BEGIN Exercise materials

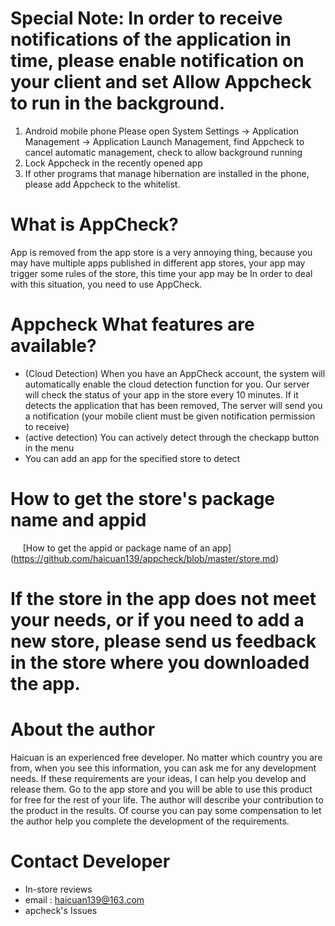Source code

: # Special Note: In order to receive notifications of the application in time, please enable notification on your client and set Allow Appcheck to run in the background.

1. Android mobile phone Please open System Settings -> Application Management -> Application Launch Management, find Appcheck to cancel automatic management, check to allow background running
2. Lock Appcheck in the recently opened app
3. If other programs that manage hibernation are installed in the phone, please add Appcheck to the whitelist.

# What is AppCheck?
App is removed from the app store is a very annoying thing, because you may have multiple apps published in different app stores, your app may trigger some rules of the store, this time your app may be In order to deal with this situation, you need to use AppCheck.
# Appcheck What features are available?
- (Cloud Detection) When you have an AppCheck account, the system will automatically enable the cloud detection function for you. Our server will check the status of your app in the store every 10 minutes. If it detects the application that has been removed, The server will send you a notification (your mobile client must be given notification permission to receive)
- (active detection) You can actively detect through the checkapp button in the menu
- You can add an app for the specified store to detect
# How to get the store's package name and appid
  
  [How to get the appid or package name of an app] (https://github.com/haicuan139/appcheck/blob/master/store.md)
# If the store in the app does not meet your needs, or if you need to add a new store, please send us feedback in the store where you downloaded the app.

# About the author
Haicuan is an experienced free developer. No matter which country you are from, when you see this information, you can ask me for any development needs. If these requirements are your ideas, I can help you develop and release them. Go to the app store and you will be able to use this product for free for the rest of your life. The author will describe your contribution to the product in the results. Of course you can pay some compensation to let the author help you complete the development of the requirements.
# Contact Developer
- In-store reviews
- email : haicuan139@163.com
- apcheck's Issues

END Exercise materials

> What to work on: Collect from the data above every line that includes "phone".

> Task response:
1. Android mobile phone Please open System Settings -> Application Management -> Application Launch Management, find Appcheck to cancel automatic management, check to allow background running
3. If other programs that manage hibernation are installed in the phone, please add Appcheck to the whitelist.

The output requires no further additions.